買った本の1冊には、本の題名に「科学」という言葉が使われていて、いかにも科学的に分析したかのような本である。

読んでみると、これまでのどの本にも増して非科学的な本であった。

なにしろ、いきなりサービスのところで「回転をかけるためにはラケットの上でボールを長く当てる」である。ボールをラバーの上でそんなに長く転がすことができないことぐらい、ラバーにつくボールの跡を見れば誰でもわかるのに。まったく不思議である。

フォアハンドのスイングでは、あいかわらず遠心力を使って打つと書いてある。面白いのは「スイングスピードを速くするためには、ひじを伸ばしてスイングの半径を大きくすることがポイントになります。スイング半径が大きいと、それに比例して遠心力(ラケットが体から遠ざかろうとする力)も大きくなり、」とここまでは完全に正しいことを書いておきながら「スイングスピードが速くなります。」と続くのだ。惜しい!

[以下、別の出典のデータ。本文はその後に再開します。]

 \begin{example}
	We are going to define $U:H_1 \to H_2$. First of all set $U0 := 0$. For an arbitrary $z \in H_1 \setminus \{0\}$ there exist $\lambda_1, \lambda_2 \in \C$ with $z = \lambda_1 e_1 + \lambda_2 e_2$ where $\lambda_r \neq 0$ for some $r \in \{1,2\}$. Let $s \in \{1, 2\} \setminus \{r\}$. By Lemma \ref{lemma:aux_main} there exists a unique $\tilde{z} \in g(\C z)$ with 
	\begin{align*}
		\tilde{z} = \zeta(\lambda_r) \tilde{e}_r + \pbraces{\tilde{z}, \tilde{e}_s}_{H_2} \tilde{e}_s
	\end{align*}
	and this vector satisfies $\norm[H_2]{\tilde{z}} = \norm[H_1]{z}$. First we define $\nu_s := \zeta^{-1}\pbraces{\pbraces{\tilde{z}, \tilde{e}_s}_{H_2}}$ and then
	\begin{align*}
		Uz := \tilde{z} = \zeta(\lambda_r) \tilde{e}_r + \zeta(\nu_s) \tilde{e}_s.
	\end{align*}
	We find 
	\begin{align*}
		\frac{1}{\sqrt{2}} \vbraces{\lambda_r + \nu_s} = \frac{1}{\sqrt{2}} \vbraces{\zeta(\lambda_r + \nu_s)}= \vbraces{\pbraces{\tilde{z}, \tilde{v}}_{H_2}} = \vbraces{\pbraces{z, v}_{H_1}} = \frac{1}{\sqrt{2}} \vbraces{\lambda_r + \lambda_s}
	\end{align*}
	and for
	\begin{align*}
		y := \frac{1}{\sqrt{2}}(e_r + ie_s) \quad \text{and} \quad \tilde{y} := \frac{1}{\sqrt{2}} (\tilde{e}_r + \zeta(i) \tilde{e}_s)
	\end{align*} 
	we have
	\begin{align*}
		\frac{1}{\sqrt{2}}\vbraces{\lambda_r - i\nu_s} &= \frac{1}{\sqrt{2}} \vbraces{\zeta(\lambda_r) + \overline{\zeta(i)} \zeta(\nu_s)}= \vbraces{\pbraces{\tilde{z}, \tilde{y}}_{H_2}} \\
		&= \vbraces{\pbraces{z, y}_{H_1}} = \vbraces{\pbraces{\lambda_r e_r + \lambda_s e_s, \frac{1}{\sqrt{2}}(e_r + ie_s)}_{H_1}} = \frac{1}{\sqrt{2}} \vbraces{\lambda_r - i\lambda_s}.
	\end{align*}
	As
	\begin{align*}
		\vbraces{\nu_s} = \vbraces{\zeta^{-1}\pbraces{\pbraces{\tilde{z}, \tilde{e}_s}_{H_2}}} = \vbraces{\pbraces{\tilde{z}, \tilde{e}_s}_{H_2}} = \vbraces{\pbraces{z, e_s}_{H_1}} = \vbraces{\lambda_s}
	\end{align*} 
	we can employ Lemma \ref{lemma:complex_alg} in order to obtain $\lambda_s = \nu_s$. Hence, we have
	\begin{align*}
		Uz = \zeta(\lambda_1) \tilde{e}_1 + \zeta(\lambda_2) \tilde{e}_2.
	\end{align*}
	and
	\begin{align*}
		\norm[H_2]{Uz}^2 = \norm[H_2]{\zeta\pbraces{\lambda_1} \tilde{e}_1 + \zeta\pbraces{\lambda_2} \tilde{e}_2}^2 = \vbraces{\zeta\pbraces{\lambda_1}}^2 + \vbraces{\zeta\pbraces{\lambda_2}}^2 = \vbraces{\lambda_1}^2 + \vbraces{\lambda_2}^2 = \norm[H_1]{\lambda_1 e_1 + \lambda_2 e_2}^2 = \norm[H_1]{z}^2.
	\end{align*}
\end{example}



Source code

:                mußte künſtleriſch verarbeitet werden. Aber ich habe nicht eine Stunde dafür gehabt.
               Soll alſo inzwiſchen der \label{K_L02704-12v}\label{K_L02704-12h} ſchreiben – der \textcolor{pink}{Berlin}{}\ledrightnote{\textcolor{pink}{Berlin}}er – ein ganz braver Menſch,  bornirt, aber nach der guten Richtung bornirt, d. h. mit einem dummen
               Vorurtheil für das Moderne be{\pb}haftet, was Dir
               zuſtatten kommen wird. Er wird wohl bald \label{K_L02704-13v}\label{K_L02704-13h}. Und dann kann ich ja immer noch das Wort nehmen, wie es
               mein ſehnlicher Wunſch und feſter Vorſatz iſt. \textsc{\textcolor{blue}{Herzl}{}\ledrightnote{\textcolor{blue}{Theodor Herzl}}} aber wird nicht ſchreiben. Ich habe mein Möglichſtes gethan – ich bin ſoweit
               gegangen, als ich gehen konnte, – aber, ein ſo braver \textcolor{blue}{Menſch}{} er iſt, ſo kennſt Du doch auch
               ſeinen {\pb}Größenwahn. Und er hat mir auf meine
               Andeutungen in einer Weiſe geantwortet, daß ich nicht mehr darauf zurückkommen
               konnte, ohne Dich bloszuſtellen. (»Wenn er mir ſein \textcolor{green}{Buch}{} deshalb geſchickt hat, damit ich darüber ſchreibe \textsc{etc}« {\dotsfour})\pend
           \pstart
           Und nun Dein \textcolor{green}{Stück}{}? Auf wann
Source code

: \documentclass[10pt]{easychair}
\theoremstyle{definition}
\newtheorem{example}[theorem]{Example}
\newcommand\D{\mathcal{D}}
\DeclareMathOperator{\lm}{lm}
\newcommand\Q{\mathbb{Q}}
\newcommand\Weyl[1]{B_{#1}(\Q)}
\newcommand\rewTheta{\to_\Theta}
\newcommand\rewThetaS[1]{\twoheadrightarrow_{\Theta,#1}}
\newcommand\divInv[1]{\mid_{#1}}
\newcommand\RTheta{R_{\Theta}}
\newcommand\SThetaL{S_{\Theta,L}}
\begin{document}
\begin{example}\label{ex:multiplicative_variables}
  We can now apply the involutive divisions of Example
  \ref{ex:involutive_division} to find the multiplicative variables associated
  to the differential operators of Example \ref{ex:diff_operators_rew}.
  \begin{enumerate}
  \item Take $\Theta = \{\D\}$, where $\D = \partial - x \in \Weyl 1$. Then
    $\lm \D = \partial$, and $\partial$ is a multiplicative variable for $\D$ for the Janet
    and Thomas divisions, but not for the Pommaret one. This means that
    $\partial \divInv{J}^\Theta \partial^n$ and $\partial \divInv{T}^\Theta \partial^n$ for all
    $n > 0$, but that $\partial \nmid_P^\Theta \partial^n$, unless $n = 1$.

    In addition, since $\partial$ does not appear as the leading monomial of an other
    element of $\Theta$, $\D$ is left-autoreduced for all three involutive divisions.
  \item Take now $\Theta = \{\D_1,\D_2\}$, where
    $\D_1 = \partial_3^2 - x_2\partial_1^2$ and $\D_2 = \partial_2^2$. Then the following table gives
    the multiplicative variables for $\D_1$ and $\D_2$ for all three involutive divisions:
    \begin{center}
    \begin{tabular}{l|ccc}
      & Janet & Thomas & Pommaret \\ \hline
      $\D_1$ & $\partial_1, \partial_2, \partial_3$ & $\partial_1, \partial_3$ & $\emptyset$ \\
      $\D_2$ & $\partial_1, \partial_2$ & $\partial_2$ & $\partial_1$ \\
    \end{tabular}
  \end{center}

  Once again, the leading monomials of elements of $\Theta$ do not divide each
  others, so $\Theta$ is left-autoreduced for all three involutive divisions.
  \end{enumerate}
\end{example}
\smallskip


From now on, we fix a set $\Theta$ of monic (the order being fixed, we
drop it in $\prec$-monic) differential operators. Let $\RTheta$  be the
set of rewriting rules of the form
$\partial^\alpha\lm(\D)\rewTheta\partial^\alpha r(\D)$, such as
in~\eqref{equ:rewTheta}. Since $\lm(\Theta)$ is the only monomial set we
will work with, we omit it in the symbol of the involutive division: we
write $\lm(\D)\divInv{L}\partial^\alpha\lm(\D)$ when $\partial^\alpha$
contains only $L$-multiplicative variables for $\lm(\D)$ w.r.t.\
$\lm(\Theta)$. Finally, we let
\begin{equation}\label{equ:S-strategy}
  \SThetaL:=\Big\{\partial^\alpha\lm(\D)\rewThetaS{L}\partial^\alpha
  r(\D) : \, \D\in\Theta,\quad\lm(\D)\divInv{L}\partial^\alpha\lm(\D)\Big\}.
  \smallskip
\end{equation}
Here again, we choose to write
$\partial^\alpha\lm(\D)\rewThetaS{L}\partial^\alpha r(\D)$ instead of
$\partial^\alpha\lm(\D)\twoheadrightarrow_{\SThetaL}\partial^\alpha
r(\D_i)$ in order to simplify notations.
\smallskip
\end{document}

体から遠ざかろうとする力はスイングスピードに影響しようがない。なぜならそれはスイング方向に垂直の方向の力だからだ。スイング半径が大きければラケットの速度も増すが、同時に遠心力も増す。だからといって遠心力をスイングに使えはしない。上の説明は、例えて言えば「財布にお金が増えればその分だけ財布が重くなるので、その重さを利用して高いものを買うことが出来る」と言っているようなものだ。もっと卓球に近い例えをあげるなら「強く打つと大きな打球音が出る。この打球音を利用してボールに威力を出す」ってなもんだろうか。
こういう間違いは昔から言われているので、私はてっきり遠心力の意味を知らないから間違うのかと思っていたのだが、この本の説明を見ると、遠心力を完全に理解していながら、なおかつ間違っているのだから、まったく不思議である。

そもそも、回転半径を大きくすればラケット速度が速くなるのは誰でも直感的に納得できることなので、わざわざ遠心力なんて持ち出す必要はないのだ。

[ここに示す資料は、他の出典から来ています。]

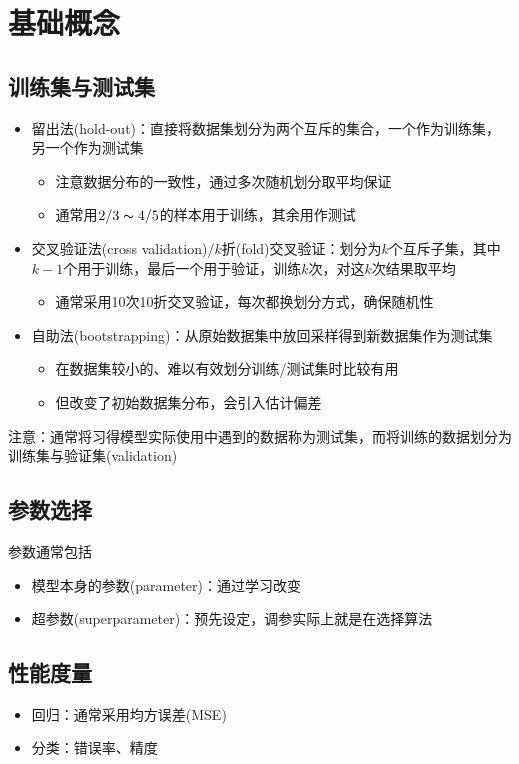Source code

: 
\section{基础概念}
\subsection{训练集与测试集}
\begin{itemize}
	\item 留出法(hold-out)：直接将数据集划分为两个互斥的集合，一个作为训练集，另一个作为测试集
	\begin{itemize}
		\item 注意数据分布的一致性，通过多次随机划分取平均保证
		\item 通常用$2/3\thicksim 4/5$的样本用于训练，其余用作测试
	\end{itemize}
	\item 交叉验证法(cross validation)/$k$折(fold)交叉验证：划分为$k$个互斥子集，其中$k-1$个用于训练，最后一个用于验证，训练$k$次，对这$k$次结果取平均
	\begin{itemize}
		\item 通常采用10次10折交叉验证，每次都换划分方式，确保随机性
	\end{itemize}
	\item 自助法(bootstrapping)：从原始数据集中放回采样得到新数据集作为测试集
	\begin{itemize}
		\item 在数据集较小的、难以有效划分训练/测试集时比较有用
		\item 但改变了初始数据集分布，会引入估计偏差
	\end{itemize}
\end{itemize}

注意：通常将习得模型实际使用中遇到的数据称为测试集，而将训练的数据划分为训练集与验证集(validation)

\subsection{参数选择}
参数通常包括
\begin{itemize}
	\item 模型本身的参数(parameter)：通过学习改变
	\item 超参数(superparameter)：预先设定，调参实际上就是在选择算法
\end{itemize}

\subsection{性能度量}
\begin{itemize}
\item 回归：通常采用均方误差(MSE)
\item 分类：错误率、精度
\end{itemize}

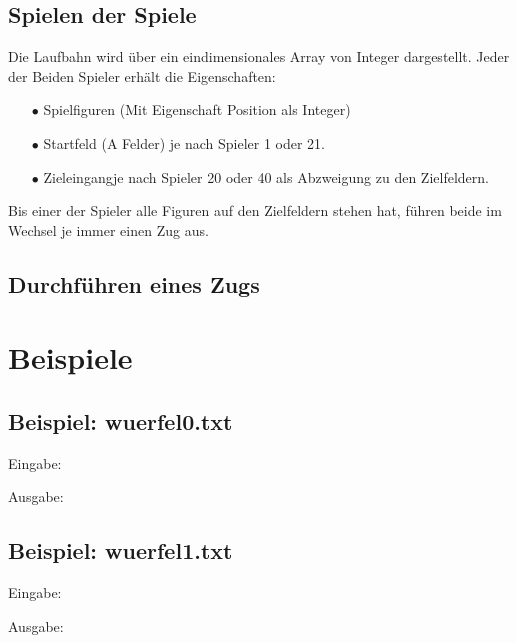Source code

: \documentclass[a4paper,11pt,ngerman]{scrartcl}
\begin{document}
\subsection{Spielen der \glqq Spiele\grqq}
Die Laufbahn wird über ein eindimensionales Array von Integer dargestellt. Jeder der Beiden Spieler erhält die Eigenschaften:
\begin{enumerate}
	\item[$\bullet$] Spielfiguren (Mit Eigenschaft Position als Integer)
	\item[$\bullet$] Startfeld (\glqq A Felder\grqq) je nach Spieler 1 oder 21.
	\item[$\bullet$] \glqq Zieleingang\grqq \space je nach Spieler 20 oder 40 als Abzweigung zu den Zielfeldern.	
\end{enumerate} 
Bis einer der Spieler alle Figuren auf den Zielfeldern stehen hat, führen beide im Wechsel je immer einen Zug aus.
\subsection{Durchführen eines Zugs}


 

\section{Beispiele}
\subsection{Beispiel: wuerfel0.txt}
Eingabe:
\begin{tcolorbox}[center,width=12cm,title=Textfiles/wuerfel0.txt]
	\centering
	
\end{tcolorbox}
Ausgabe:
\centering
\begin{tcolorbox}[center,width=12cm,title=Textfiles/wuerfel0\_result.txt]
	
	
\end{tcolorbox}
\subsection{Beispiel: wuerfel1.txt}
Eingabe:
\begin{tcolorbox}[center,width=12cm,title=Textfiles/wuerfel1.txt]
	\centering
	
\end{tcolorbox}
Ausgabe:
\centering
\begin{tcolorbox}[center,width=12cm,title=Textfiles/wuerfel1\_result.txt]
	
	
\end{tcolorbox}
\end{document}
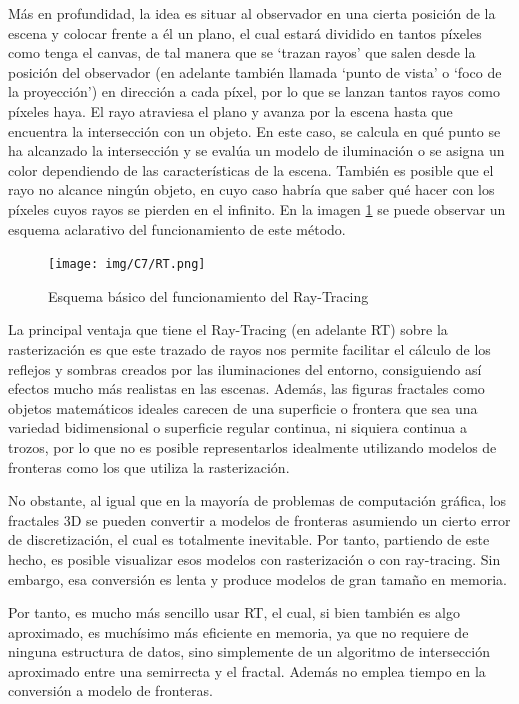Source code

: Más en profundidad, la idea es situar al observador en una cierta posición de la escena y colocar frente a él un plano, el cual estará dividido en tantos píxeles como tenga el canvas, de tal manera que se `trazan rayos' que salen desde la posición del observador (en adelante también llamada `punto de vista' o `foco de la proyección') en dirección a cada píxel, por lo que se lanzan tantos rayos como píxeles haya. El rayo atraviesa el plano y avanza por la escena hasta que encuentra la intersección con un objeto. En este caso, se calcula en qué punto se ha alcanzado la intersección y se evalúa un modelo de iluminación o se asigna un color dependiendo de las características de la escena. También es posible que el rayo no alcance ningún objeto, en cuyo caso habría que saber qué hacer con los píxeles cuyos rayos se pierden en el infinito. En la imagen \ref{fig:RT} se puede observar un esquema aclarativo del funcionamiento de este método.

\begin{figure} [ht]
    \centering
    \texttt{[image: img/C7/RT.png]}
    \caption{Esquema básico del funcionamiento del Ray-Tracing}
    \label{fig:RT}
\end{figure}

La principal ventaja que tiene el Ray-Tracing (en adelante RT) sobre la rasterización es que este trazado de rayos nos permite facilitar el cálculo de los reflejos y sombras creados por las iluminaciones del entorno, consiguiendo así efectos mucho más realistas en las escenas. Además, las figuras fractales como objetos matemáticos ideales carecen de una superficie o frontera que sea una variedad bidimensional o superficie regular continua, ni siquiera continua a trozos, por lo que no es posible representarlos idealmente utilizando modelos de fronteras como los que utiliza la rasterización. 

No obstante, al igual que en la mayoría de problemas de computación gráfica, los fractales 3D se pueden convertir a modelos de fronteras asumiendo un cierto error de discretización, el cual es totalmente inevitable. Por tanto, partiendo de este hecho, es posible visualizar esos modelos con rasterización o con ray-tracing. Sin embargo, esa conversión es lenta y produce modelos de gran tamaño en memoria. 

Por tanto, es mucho más sencillo usar RT, el cual, si bien también es algo aproximado, es muchísimo más eficiente en memoria, ya que no requiere de ninguna estructura de datos, sino simplemente de un algoritmo de intersección aproximado entre una semirrecta y el fractal. Además no emplea tiempo en la conversión a modelo de fronteras.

最後はフットワークである。やはり動き終わって止まってから打つのが基本だと書かれている。実戦でのフットワークはほぼ100%目的地に動きながら打球するのだから、このような練習は1000本ラリーと同じく、まさに練習のための練習でしかない時間の無駄である。

ちなみに、ある中国からの帰化選手に聞いたところでは「小さい頃から続ける練習はしたことがなく、50本ぐらいなら遊びでやったことはある」という話である。実戦でありえない役に立たないものだから彼らにとってこれはピンポン球野球と同じくおふざけでやる類のものなのだ。だから日本人が続ける練習を真面目にやっているのを見ると「なになに?なにやってんのこれ?」と「可笑しい」のだという。しかもこれは、80年代に活躍した選手の話なのだ。
30年、いや、40年前の中国の練習の常識から見て可笑しいような練習を我々は何十年も、いや、今でもやっているのである。

もっとこういう視点を広めないと中国に追いつくことなど到底無理である。いや、逆の見方をすれば、これほど考えのレベルに差があるのにここまでやれているのだから、実戦的な考えに修正すれば意外とあっという間に追いつくのかもしれない。それも楽しみである。